Rodeado amorosamente por quienes estábamos presentes en la redacción ese mediodía retomó el paso hasta el asiento del copiloto de un auto compacto. Recordé entonces la escena de varios años atrás, cuando después de algún percance, alguien le insinuó que lo llevaba a su casa. Lo cito sin comillas: Ni madres. Esas cosas las decido yo. Y yo manejo.
Fría, inanimada la mañana del 8 de enero, mientras escribo estas líneas, me abruma la tristeza de los recuerdos inmediatos, a flor de piel.
El director Rafael Rodríguez Castañeda me pide al mediodía del 6 de enero que prepare la nota de lo inminente. Periodistas al fin, hacemos lo que haría don Julio.

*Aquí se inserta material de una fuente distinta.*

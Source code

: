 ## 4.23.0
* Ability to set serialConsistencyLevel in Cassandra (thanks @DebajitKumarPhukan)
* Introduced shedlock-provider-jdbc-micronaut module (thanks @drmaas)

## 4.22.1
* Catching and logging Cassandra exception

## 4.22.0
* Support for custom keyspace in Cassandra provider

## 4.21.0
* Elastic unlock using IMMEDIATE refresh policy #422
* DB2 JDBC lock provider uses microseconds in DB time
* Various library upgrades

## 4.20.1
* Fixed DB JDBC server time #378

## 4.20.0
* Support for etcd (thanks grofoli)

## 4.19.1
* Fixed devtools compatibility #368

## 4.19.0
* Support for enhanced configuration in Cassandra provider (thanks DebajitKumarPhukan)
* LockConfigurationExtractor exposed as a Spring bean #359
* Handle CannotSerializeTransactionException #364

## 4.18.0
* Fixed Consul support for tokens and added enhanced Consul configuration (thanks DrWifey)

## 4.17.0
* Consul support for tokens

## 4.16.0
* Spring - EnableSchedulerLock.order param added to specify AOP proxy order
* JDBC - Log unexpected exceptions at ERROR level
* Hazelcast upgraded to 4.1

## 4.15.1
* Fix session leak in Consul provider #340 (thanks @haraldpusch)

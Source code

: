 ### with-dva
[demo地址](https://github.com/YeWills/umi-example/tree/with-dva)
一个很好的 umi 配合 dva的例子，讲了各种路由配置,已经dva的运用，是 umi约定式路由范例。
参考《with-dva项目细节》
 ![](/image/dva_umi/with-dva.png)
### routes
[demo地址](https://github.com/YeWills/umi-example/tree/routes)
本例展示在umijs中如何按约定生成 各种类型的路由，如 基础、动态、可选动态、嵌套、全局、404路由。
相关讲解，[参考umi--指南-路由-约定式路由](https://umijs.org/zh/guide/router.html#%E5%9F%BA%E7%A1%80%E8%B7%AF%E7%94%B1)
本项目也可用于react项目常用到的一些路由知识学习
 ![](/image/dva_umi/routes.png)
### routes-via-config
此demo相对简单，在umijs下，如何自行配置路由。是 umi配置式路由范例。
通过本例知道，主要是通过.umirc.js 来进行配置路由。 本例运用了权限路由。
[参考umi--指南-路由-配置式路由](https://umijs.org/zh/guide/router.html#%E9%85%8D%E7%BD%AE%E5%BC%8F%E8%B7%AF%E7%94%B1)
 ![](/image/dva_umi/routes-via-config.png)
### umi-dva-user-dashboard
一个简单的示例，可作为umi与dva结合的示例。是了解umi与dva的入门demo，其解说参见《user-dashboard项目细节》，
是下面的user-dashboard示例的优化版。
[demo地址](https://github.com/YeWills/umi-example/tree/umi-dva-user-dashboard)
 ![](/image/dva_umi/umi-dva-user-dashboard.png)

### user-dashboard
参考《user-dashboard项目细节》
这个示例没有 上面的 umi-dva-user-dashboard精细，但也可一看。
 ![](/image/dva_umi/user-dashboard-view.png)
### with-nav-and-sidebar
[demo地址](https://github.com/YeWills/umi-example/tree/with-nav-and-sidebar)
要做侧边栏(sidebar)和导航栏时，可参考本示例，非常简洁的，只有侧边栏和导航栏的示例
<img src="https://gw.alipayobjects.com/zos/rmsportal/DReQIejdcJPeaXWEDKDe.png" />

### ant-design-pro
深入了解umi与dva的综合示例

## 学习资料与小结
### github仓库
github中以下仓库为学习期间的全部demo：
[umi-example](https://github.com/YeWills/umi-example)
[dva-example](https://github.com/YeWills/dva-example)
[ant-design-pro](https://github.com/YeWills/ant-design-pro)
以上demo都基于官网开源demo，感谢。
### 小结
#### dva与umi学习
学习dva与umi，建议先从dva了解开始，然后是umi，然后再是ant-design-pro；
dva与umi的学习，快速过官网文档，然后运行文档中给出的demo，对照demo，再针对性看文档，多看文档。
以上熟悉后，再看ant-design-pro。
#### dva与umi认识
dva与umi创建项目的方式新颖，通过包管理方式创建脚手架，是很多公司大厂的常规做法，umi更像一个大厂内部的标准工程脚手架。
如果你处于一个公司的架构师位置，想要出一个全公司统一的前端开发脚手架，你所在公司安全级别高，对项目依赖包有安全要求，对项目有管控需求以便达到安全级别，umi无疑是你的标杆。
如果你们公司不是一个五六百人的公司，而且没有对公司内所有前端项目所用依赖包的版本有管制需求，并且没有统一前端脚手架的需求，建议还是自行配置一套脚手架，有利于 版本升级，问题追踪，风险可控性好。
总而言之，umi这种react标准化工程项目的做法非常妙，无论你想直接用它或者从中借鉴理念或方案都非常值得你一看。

Ya de noche, releo, devoro, hasta donde mi capacidad me lo permite, páginas de sus libros. Nostalgia, alegría, admiración, rabia, se combinan mientras avanzo y le doy sonoridad a sus palabras. Creo escuchar su voz, su elocuencia. Me encuentro, arrobado, entre muchas, las siguientes líneas escogidas por mi arbitrario sentir.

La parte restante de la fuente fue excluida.